[Stored data]
((

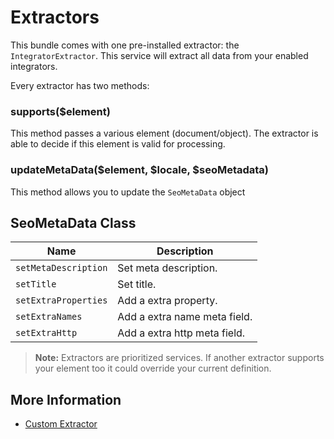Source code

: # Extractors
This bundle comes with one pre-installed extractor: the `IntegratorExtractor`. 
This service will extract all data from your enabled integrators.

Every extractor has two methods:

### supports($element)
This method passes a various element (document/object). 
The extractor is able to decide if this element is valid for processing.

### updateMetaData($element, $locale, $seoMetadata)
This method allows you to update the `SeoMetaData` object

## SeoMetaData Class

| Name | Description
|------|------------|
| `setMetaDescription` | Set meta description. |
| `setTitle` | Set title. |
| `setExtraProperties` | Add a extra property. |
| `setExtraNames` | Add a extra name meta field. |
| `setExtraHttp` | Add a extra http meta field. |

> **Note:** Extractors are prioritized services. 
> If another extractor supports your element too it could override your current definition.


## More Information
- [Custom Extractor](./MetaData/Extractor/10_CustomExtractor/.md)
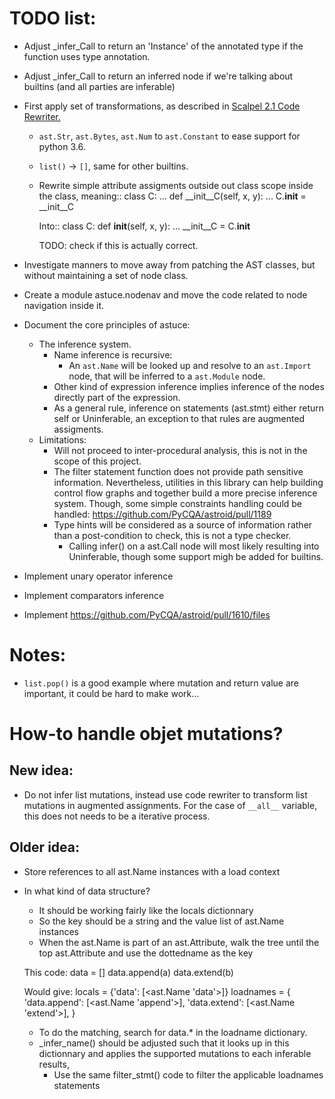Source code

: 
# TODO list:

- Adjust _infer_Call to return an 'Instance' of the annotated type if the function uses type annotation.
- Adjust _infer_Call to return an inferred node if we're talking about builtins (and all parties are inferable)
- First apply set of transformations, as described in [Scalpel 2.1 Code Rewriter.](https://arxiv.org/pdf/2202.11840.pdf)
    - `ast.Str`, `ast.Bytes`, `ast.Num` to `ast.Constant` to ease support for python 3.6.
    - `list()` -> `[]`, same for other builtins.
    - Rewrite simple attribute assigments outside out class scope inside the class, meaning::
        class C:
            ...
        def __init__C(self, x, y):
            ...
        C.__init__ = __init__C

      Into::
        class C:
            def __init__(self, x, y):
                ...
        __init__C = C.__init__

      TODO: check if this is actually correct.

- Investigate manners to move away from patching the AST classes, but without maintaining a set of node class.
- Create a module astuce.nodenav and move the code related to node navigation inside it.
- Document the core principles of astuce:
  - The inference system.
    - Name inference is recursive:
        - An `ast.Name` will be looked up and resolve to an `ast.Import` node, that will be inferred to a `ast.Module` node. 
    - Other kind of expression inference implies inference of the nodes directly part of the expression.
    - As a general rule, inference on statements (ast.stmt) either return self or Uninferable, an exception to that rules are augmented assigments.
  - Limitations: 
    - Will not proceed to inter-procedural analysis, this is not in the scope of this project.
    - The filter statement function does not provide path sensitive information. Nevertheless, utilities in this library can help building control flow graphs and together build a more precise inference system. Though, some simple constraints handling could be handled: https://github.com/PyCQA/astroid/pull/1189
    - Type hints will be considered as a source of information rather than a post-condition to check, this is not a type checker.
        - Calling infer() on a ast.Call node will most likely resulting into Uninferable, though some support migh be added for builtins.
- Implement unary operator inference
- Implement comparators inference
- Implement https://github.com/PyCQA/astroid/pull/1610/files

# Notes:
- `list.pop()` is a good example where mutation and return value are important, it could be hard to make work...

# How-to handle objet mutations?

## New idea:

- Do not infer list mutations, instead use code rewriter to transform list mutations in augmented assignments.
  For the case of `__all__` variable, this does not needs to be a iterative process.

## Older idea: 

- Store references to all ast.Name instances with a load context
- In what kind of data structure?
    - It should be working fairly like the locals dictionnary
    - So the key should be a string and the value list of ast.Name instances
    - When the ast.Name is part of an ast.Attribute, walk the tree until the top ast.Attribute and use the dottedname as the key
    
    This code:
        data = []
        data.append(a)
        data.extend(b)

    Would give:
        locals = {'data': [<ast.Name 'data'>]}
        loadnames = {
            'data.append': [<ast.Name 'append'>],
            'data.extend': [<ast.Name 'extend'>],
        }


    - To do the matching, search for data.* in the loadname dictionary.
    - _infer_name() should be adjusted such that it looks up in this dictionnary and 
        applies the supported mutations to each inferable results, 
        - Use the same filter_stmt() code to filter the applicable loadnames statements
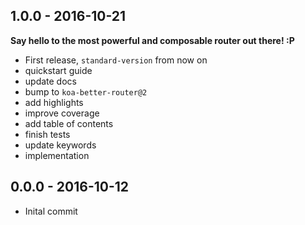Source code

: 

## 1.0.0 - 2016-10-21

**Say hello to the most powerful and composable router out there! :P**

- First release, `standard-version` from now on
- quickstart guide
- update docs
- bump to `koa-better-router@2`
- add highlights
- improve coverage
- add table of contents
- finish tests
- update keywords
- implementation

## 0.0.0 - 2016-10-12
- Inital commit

))

## What this task involves
Please copy every entry exactly, without the pictures.

## Exercise solution
Source code

: # Extractors
This bundle comes with one pre-installed extractor: the `IntegratorExtractor`. 
This service will extract all data from your enabled integrators.

Every extractor has two methods:

### supports($element)
This method passes a various element (document/object). 
The extractor is able to decide if this element is valid for processing.

### updateMetaData($element, $locale, $seoMetadata)
This method allows you to update the `SeoMetaData` object

## SeoMetaData Class

| Name | Description
|------|------------|
| `setMetaDescription` | Set meta description. |
| `setTitle` | Set title. |
| `setExtraProperties` | Add a extra property. |
| `setExtraNames` | Add a extra name meta field. |
| `setExtraHttp` | Add a extra http meta field. |

> **Note:** Extractors are prioritized services. 
> If another extractor supports your element too it could override your current definition.


## More Information
- [Custom Extractor](./MetaData/Extractor/10_CustomExtractor/.md)
Source code

: 
# TODO list:

- Adjust _infer_Call to return an 'Instance' of the annotated type if the function uses type annotation.
- Adjust _infer_Call to return an inferred node if we're talking about builtins (and all parties are inferable)
- First apply set of transformations, as described in [Scalpel 2.1 Code Rewriter.](https://arxiv.org/pdf/2202.11840.pdf)
    - `ast.Str`, `ast.Bytes`, `ast.Num` to `ast.Constant` to ease support for python 3.6.
    - `list()` -> `[]`, same for other builtins.
    - Rewrite simple attribute assigments outside out class scope inside the class, meaning::
        class C:
            ...
        def __init__C(self, x, y):
            ...
        C.__init__ = __init__C

      Into::
        class C:
            def __init__(self, x, y):
                ...
        __init__C = C.__init__

      TODO: check if this is actually correct.

- Investigate manners to move away from patching the AST classes, but without maintaining a set of node class.
- Create a module astuce.nodenav and move the code related to node navigation inside it.
- Document the core principles of astuce:
  - The inference system.
    - Name inference is recursive:
        - An `ast.Name` will be looked up and resolve to an `ast.Import` node, that will be inferred to a `ast.Module` node. 
    - Other kind of expression inference implies inference of the nodes directly part of the expression.
    - As a general rule, inference on statements (ast.stmt) either return self or Uninferable, an exception to that rules are augmented assigments.
  - Limitations: 
    - Will not proceed to inter-procedural analysis, this is not in the scope of this project.
    - The filter statement function does not provide path sensitive information. Nevertheless, utilities in this library can help building control flow graphs and together build a more precise inference system. Though, some simple constraints handling could be handled: https://github.com/PyCQA/astroid/pull/1189
    - Type hints will be considered as a source of information rather than a post-condition to check, this is not a type checker.
        - Calling infer() on a ast.Call node will most likely resulting into Uninferable, though some support migh be added for builtins.
- Implement unary operator inference
- Implement comparators inference
- Implement https://github.com/PyCQA/astroid/pull/1610/files

# Notes:
- `list.pop()` is a good example where mutation and return value are important, it could be hard to make work...

# How-to handle objet mutations?

## New idea:

- Do not infer list mutations, instead use code rewriter to transform list mutations in augmented assignments.
  For the case of `__all__` variable, this does not needs to be a iterative process.

## Older idea: 

- Store references to all ast.Name instances with a load context
- In what kind of data structure?
    - It should be working fairly like the locals dictionnary
    - So the key should be a string and the value list of ast.Name instances
    - When the ast.Name is part of an ast.Attribute, walk the tree until the top ast.Attribute and use the dottedname as the key
    
    This code:
        data = []
        data.append(a)
        data.extend(b)

    Would give:
        locals = {'data': [<ast.Name 'data'>]}
        loadnames = {
            'data.append': [<ast.Name 'append'>],
            'data.extend': [<ast.Name 'extend'>],
        }


    - To do the matching, search for data.* in the loadname dictionary.
    - _infer_name() should be adjusted such that it looks up in this dictionnary and 
        applies the supported mutations to each inferable results, 
        - Use the same filter_stmt() code to filter the applicable loadnames statements
Source code

: 

## 1.0.0 - 2016-10-21

**Say hello to the most powerful and composable router out there! :P**

- First release, `standard-version` from now on
- quickstart guide
- update docs
- bump to `koa-better-router@2`
- add highlights
- improve coverage
- add table of contents
- finish tests
- update keywords
- implementation

## 0.0.0 - 2016-10-12
- Inital commit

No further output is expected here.